PS - got this error message: LOAD source is not supported. (Hint: only S3 or DynamoDB or EMR based load is allowed)


Update 6/12/2015 - Direct Load of bulk data at reasonable speed may not be possible, noting error message above, and noted in this blog - LOADING DATA section of http://dailytechnology.net/2013/08/03/redshift-what-you-need-to-know/

It notes

So now that we’ve created out data structure, how do we get data into it? You have two choices: 1) Amazon S3 2) Amazon DynamoDB Yes, you could simply run a series of INSERT statements, but that is going to be painfully slow. (!)

Amazon recommends using the S3 method, which I will describe briefly. I don’t see the DynamoDB as particularly useful unless you’re already using that and want to migrate some of your data to Redshift.

To get the data from your local network to S3.....
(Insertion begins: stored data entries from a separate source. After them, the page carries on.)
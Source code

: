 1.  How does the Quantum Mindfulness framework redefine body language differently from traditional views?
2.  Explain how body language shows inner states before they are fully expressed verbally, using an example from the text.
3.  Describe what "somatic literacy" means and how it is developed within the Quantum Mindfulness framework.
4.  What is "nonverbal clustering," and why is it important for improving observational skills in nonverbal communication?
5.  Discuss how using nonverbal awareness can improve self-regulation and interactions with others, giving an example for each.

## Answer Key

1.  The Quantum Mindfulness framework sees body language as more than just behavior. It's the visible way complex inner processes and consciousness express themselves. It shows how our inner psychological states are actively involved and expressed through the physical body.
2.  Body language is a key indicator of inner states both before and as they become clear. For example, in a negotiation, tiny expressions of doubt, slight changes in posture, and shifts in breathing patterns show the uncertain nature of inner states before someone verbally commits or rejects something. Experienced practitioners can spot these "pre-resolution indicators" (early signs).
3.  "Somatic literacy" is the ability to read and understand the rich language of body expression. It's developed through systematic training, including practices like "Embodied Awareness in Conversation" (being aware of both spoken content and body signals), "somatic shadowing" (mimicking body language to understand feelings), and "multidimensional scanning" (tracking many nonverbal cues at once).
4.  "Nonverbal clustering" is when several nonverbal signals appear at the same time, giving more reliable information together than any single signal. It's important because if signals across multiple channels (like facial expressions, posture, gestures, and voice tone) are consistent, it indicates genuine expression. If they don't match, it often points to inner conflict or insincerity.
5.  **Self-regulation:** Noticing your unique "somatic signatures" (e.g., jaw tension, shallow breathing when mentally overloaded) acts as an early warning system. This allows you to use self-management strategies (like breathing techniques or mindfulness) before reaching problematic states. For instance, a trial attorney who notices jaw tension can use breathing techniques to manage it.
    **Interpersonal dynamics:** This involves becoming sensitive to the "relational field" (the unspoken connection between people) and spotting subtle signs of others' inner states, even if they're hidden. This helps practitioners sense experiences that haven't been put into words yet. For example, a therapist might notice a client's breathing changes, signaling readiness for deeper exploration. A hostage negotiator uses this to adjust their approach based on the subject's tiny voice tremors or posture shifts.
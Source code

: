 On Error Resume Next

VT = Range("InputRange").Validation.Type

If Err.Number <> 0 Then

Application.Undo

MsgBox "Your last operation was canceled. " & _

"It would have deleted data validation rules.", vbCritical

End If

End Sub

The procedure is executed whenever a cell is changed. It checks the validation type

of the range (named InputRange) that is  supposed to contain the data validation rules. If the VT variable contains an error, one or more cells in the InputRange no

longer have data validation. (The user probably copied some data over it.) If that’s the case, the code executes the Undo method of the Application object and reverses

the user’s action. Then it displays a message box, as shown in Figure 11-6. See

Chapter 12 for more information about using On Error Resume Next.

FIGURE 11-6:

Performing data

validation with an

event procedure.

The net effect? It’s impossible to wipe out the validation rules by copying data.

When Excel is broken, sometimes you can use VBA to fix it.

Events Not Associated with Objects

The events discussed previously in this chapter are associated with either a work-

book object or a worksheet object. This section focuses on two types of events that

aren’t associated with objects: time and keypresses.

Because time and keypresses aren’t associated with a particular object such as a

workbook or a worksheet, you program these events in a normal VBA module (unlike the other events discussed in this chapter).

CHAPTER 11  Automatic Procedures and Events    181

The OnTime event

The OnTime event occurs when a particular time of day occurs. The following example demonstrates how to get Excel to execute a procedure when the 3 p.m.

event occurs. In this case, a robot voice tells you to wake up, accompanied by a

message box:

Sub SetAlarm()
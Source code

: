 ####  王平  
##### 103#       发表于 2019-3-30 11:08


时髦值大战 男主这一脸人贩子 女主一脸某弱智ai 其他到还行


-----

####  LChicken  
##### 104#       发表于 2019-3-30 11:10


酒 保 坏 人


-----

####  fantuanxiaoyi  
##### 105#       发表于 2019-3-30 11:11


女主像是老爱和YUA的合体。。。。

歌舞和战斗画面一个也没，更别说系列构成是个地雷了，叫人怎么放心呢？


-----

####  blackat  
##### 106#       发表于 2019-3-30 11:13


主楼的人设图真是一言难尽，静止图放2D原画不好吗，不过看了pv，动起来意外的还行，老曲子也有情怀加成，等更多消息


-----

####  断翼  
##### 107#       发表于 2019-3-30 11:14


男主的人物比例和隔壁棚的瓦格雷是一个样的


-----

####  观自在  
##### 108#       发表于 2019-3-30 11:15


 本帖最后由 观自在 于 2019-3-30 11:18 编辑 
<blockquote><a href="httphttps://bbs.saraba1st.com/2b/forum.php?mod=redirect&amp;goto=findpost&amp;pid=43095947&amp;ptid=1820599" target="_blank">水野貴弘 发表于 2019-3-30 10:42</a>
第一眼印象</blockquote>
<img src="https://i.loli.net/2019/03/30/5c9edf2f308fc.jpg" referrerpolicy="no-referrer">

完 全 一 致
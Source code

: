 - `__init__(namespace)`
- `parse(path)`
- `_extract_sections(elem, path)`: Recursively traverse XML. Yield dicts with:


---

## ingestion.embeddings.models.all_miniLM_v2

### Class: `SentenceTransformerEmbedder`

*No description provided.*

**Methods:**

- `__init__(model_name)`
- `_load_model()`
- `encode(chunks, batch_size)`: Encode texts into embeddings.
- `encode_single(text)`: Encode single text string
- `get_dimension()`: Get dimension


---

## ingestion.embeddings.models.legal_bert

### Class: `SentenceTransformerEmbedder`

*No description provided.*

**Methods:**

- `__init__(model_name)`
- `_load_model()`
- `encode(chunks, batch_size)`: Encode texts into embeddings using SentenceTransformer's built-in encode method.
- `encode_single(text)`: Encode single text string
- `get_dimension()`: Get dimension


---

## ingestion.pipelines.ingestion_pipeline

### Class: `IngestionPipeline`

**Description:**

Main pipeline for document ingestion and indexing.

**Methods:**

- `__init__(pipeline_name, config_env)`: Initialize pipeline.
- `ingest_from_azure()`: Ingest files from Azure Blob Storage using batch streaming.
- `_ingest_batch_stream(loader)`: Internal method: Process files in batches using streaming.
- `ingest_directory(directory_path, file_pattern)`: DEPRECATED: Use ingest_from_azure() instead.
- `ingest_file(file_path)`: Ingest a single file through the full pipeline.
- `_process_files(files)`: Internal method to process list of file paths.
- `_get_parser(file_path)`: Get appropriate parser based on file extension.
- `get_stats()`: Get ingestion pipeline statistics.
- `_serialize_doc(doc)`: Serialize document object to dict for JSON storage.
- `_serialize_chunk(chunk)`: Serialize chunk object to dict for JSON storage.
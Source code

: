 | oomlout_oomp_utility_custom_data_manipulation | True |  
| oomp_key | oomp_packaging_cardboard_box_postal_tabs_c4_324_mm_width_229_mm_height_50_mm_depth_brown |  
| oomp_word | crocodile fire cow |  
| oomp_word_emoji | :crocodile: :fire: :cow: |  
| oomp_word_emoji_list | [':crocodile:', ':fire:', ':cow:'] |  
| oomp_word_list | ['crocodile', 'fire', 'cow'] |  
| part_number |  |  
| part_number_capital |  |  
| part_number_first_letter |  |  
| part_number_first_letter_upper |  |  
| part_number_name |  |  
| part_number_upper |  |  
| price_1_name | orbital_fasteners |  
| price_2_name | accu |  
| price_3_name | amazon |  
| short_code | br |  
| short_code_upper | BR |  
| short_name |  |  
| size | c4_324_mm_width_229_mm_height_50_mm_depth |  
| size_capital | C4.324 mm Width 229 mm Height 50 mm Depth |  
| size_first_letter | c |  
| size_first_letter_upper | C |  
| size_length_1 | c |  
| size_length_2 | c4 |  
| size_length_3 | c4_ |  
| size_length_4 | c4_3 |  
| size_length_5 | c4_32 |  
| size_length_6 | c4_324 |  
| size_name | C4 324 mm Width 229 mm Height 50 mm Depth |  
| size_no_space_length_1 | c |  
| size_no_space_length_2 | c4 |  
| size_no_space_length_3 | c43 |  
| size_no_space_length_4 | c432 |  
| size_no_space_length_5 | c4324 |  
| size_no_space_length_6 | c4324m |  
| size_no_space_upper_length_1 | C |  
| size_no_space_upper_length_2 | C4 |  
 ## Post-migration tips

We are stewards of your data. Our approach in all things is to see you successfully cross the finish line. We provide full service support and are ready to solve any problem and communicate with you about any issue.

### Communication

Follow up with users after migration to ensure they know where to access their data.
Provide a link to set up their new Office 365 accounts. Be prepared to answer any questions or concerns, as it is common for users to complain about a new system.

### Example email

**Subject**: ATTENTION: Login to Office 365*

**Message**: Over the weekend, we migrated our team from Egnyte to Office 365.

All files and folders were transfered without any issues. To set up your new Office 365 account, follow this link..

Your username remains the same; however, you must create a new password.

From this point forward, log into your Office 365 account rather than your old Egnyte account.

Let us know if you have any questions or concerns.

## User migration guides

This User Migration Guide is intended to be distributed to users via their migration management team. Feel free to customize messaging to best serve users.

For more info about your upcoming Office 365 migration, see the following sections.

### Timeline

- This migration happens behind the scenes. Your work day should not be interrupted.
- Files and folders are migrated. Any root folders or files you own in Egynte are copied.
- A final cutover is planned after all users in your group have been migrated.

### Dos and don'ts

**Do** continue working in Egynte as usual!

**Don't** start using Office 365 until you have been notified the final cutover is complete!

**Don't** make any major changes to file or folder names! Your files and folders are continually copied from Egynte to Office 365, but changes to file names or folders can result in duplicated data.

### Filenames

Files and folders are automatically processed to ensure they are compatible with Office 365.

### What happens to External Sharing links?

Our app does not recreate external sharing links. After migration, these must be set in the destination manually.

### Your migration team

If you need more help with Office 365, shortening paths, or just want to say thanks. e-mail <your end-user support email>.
RA: Will post updates if I figure this out

1

There are 1 answers

0
Sicarul On

It may be too late for the OP, but i'll post this here for future reference if someone finds the same issue:

The steps to do a Bulk insert are:

  • Create a table in Redshift with the same structure as my data frame
  • Split the data into N parts
  • Convert the parts into a format readable by Redshift
  • Upload all the parts to Amazon S3
  • Run the COPY statement on Redshift
  • Delete the temporary files on Amazon S3

I’ve created an R Package which does exactly this, except for the first step, and it’s called redshiftTools: https://github.com/sicarul/redshiftTools

To install the package, you’ll need to do:

install.packages('devtools')
devtools::install_github("RcppCore/Rcpp")
devtools::install_github("rstats-db/DBI")
devtools::install_github("rstats-db/RPostgres")
devtools::install_github("hadley/xml2")
install.packages("aws.s3", repos = c(getOption("repos"), "http://cloudyr.github.io/drat"))
devtools::install_github("sicarul/redshiftTools")

Afterwards, you’ll be able to use it like this:

library("aws.s3")
library(RPostgres)
library(redshiftTools)

con <- dbConnect(RPostgres::Postgres(), dbname="dbname",
host='my-redshift-url.amazon.com', port='5439',
user='myuser', password='mypassword',sslmode='require')

rs_replace_table(my_data, dbcon=con, tableName='mytable', bucket="mybucket")
rs_upsert_table(my_other_data, dbcon=con, tableName = 'mytable', bucket="mybucket", keys=c('id', 'date'))

rs_replace_table truncates the target table and then loads it entirely from the data frame, only do this if you don’t care about the current data it holds. On the other hand, rs_upsert_table replaces rows which have coinciding keys, and inserts those that do not exist in the table.